Grow a variety of spring and fall-blooming plants

When bees hideaway during the wintertime, they return when the hint of warm weather hits and begin their process of searching for food and nutrients. The fresh nectar from blooming spring flowers is a high priority for bees, not just for the honey but to fulfill the other aspects of the ecosystem.

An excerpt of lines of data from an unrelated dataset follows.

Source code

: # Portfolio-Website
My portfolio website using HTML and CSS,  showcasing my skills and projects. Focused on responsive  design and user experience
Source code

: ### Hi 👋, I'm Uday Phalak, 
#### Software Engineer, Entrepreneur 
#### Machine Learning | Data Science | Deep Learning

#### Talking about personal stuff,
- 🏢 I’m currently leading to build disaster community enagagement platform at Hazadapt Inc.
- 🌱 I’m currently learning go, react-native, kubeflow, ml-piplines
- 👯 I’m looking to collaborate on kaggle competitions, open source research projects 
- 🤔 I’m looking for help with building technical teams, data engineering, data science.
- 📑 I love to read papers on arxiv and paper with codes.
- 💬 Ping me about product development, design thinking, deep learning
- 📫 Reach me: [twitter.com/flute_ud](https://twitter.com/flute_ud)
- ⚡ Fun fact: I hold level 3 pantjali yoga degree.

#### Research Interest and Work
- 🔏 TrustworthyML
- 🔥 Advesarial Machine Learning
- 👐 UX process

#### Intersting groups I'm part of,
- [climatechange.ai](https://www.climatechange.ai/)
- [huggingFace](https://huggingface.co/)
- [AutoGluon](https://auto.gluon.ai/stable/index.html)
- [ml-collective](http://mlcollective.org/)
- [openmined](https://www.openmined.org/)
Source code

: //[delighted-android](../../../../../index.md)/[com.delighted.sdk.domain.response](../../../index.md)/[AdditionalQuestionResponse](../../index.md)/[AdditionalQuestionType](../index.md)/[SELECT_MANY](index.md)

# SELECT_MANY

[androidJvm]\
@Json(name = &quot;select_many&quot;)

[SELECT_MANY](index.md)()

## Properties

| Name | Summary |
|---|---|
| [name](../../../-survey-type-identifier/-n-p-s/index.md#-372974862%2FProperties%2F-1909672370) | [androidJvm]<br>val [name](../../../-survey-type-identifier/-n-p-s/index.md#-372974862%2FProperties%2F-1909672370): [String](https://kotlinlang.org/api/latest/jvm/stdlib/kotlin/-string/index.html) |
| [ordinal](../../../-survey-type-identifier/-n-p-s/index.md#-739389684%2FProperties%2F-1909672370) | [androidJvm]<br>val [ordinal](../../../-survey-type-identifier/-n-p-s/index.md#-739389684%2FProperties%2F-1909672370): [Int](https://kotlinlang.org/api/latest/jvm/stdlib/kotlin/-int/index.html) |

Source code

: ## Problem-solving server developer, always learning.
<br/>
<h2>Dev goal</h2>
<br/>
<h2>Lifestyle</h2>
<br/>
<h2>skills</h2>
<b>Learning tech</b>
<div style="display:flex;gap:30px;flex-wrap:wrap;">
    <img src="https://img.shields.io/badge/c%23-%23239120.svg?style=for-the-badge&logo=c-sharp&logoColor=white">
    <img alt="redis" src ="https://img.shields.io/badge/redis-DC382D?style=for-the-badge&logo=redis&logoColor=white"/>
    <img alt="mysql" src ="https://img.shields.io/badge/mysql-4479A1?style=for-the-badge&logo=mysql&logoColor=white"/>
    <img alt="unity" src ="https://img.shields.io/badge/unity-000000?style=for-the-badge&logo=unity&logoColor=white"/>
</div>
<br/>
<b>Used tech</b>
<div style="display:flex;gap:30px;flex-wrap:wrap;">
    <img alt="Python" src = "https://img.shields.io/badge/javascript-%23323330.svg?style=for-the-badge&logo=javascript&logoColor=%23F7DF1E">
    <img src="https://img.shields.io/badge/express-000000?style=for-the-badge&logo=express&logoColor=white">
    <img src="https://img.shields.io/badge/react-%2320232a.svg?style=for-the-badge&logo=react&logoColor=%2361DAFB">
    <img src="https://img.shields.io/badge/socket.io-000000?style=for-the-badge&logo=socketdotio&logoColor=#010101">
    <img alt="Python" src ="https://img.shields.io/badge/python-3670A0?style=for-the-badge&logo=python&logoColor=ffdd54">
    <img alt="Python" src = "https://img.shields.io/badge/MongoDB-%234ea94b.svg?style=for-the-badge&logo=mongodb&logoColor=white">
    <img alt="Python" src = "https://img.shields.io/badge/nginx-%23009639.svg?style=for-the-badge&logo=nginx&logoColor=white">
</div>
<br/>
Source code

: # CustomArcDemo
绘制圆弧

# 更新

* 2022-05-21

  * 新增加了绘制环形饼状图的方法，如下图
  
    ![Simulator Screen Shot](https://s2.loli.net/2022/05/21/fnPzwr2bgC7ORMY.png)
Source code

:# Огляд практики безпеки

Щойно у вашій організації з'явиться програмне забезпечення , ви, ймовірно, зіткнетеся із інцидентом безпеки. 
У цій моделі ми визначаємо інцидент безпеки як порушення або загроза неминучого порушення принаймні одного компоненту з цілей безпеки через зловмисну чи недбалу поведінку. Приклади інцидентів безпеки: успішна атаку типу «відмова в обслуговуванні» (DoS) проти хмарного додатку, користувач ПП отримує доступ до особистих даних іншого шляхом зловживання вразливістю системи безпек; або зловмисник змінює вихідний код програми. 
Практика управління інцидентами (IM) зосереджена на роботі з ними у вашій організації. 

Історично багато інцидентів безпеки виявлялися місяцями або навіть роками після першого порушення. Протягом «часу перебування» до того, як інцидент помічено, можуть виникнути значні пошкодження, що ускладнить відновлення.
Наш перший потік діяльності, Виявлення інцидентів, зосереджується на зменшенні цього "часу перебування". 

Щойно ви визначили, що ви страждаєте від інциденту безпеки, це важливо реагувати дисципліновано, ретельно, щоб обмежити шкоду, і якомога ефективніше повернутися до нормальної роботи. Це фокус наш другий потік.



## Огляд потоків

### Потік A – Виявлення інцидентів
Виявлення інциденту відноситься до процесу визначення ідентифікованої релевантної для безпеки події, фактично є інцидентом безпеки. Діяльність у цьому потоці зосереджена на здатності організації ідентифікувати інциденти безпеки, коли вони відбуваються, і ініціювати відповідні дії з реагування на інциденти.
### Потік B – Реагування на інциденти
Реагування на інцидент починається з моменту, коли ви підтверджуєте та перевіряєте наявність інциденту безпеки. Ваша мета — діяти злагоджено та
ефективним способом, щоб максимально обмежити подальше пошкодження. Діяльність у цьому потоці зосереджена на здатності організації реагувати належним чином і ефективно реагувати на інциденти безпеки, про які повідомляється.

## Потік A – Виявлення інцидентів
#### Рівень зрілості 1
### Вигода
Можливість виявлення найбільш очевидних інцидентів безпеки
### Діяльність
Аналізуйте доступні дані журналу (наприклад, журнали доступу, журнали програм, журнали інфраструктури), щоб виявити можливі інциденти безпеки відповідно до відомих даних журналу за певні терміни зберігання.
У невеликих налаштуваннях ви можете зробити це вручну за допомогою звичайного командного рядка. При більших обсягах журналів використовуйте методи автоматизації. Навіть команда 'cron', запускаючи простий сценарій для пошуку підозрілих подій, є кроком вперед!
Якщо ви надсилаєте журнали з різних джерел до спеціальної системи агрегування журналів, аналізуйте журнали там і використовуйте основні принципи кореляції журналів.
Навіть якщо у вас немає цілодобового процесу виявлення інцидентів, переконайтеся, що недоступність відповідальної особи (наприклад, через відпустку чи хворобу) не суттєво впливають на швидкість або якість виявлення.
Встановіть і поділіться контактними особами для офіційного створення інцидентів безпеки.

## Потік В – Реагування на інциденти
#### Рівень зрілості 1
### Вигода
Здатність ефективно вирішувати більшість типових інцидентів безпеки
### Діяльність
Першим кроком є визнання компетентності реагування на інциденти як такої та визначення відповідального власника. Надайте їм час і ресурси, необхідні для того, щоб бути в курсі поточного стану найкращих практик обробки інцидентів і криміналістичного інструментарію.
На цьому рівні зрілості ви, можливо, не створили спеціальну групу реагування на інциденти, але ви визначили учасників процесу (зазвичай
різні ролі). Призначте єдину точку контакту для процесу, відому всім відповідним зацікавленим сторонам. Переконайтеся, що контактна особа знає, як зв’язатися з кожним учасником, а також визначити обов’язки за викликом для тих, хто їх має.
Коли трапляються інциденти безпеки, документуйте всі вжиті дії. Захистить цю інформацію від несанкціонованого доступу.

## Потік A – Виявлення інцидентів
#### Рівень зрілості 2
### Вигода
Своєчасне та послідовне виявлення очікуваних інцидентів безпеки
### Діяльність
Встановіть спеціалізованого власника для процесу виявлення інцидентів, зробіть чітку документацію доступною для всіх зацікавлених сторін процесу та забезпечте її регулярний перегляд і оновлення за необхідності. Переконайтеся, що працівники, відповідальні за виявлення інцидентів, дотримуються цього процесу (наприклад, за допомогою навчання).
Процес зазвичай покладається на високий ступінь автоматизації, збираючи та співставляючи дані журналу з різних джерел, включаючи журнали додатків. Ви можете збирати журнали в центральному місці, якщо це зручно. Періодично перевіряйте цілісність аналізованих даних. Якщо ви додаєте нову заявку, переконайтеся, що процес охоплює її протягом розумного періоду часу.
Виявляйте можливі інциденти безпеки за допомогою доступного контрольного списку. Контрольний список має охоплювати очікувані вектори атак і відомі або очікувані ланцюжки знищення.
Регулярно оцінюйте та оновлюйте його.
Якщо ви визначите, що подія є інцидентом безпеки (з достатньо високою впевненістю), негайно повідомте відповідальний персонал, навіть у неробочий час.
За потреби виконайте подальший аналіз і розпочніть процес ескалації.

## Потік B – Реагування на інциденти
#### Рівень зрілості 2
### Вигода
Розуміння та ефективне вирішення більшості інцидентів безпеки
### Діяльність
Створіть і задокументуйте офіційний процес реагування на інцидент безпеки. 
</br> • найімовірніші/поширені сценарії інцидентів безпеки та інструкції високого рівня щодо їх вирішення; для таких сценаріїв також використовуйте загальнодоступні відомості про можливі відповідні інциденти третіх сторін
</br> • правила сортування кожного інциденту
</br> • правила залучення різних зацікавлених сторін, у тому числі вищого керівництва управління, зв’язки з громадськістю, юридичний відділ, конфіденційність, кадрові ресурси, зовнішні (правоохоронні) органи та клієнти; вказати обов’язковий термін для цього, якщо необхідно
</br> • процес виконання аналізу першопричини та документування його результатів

Choose plants that attract bees

Planting native wildflowers, flowering herbs, berries, or, fruit trees is a grade-A way to create a garden that bees will love. When you have bee-friendly plants, you'll play an important role in the production of raw, local honey when the bees are happy!

Embrace the weeds

A well-manicured garden may be ideal, but consider letting-bee those dandelions, clovers, and milkweed as they are vital for the bees' survival. You can tell by now that anything that helps the bees is excellent for every other part of nature, given the bees' accelerating decline. Turn this into a game. Take the dandelions growing in the yard and blow the seeds to create a space for your bees to thrive.

DO NOT USE CHEMICALS

If the goal is to make your garden appealing and nourishing to bees, then using many chemicals promoted in lawn and garden care is out of the question. Eliminate them if you can, and if you must use them, read the labels for ingredients that are harmful to bees. Then, when using your well-researched pesticides, spray them at night when bees and other pollinators are not active. Be careful because even those that may look harmless will cause unnecessary harm to growing bee communities in the garden when sprayed in large quantities.

 

Consider supporting your local beekeepers and sellers of raw, local honey as everything works in tandem. It allows beekeepers to continue cultivating their farms and nurturing the bee colonies to create environments where pollinator populations can thrive. Your garden will buzz with excitement and flourish when those bees keep the life cycle going!